» **WHAT THE TASK ASKS**
In the data below, work out how many lines include the string "newcommand". Only the number should be given.

[Dataset entries]
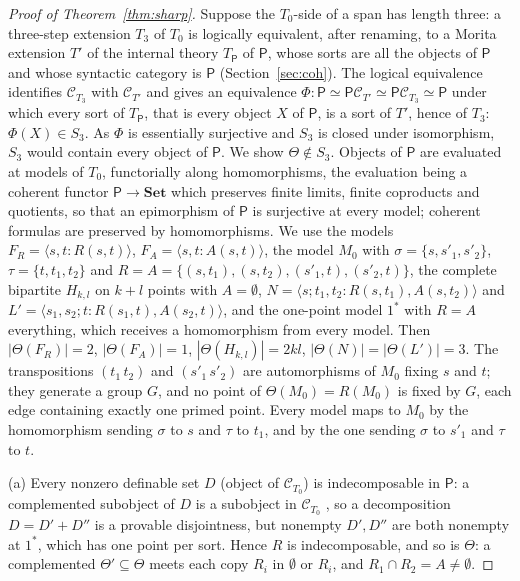 \documentclass[11pt]{amsart}
\theoremstyle{definition}
\newcommand{\Set}{\mathbf{Set}}
\newcommand{\PP}{\mathsf P}
\newcommand{\cC}{\mathcal C}
\begin{document}
\begin{proof}[Proof of Theorem~\ref{thm:sharp}]
Suppose the $T_0$-side of a span has length three: a three-step
extension $T_3$ of $T_0$ is logically equivalent, after renaming, to a
Morita extension $T'$ of the internal theory $T_\PP$ of $\PP$, whose
sorts are all the objects of $\PP$ and whose syntactic category is $\PP$
(Section~\ref{sec:coh}). The logical equivalence identifies $\cC_{T_3}$
with $\cC_{T'}$ and gives an equivalence
$\Phi\colon\PP\simeq\PP\cC_{T'}\simeq\PP\cC_{T_3}\simeq\PP$ under which
every sort of $T_\PP$, that is every object $X$ of $\PP$, is a sort of
$T'$, hence of $T_3$: $\Phi(X)\in S_3$. As $\Phi$ is essentially
surjective and $S_3$ is closed under isomorphism, $S_3$ would contain
every object of $\PP$. We show $\Theta\notin S_3$. Objects of $\PP$ are
evaluated at models of $T_0$, functorially along homomorphisms, the
evaluation being a coherent functor $\PP\to\Set$ which preserves finite
limits, finite coproducts and quotients, so that an epimorphism of
$\PP$ is surjective at every model; coherent formulas are preserved by
homomorphisms. We use the models $F_R=\langle s,t:R(s,t)\rangle$,
$F_A=\langle s,t:A(s,t)\rangle$, the model $M_0$ with
$\sigma=\{s,s'_1,s'_2\}$, $\tau=\{t,t_1,t_2\}$ and
$R=A=\{(s,t_1),(s,t_2),(s'_1,t),(s'_2,t)\}$, the complete bipartite $H_{k,l}$ on
$k+l$ points with $A=\emptyset$, $N=\langle s;t_1,t_2:R(s,t_1),A(s,t_2)\rangle$
and $L'=\langle s_1,s_2;t:R(s_1,t),A(s_2,t)\rangle$, and the one-point
model $1^*$ with $R=A$ everything, which receives a homomorphism from
every model. Then $|\Theta(F_R)|=2$, $|\Theta(F_A)|=1$,
$|\Theta(H_{k,l})|=2kl$, $|\Theta(N)|=|\Theta(L')|=3$. The transpositions
$(t_1\,t_2)$ and $(s'_1\,s'_2)$ are automorphisms of $M_0$ fixing $s$ and
$t$; they generate a group $G$, and no point of $\Theta(M_0)=R(M_0)$ is
fixed by $G$, each edge containing exactly one primed point. Every model
maps to $M_0$ by the homomorphism sending $\sigma$ to $s$ and $\tau$ to
$t_1$, and by the one sending $\sigma$ to $s'_1$ and $\tau$ to $t$.

(a) Every nonzero definable set $D$ (object of $\cC_{T_0}$) is
indecomposable in $\PP$: a complemented subobject of $D$ is a subobject in $\cC_{T_0}$
\cite{CV98}, so a decomposition $D=D'+D''$ is a provable disjointness,
but nonempty $D',D''$ are both nonempty at $1^*$, which has one point
per sort. Hence $R$ is indecomposable, and so is $\Theta$: a complemented
$\Theta'\subseteq\Theta$ meets each copy $R_i$ in $\emptyset$ or $R_i$,
and $R_1\cap R_2=A\ne\emptyset$.


\end{proof}
\end{document}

» **SOLUTION FOR THIS TASK**
3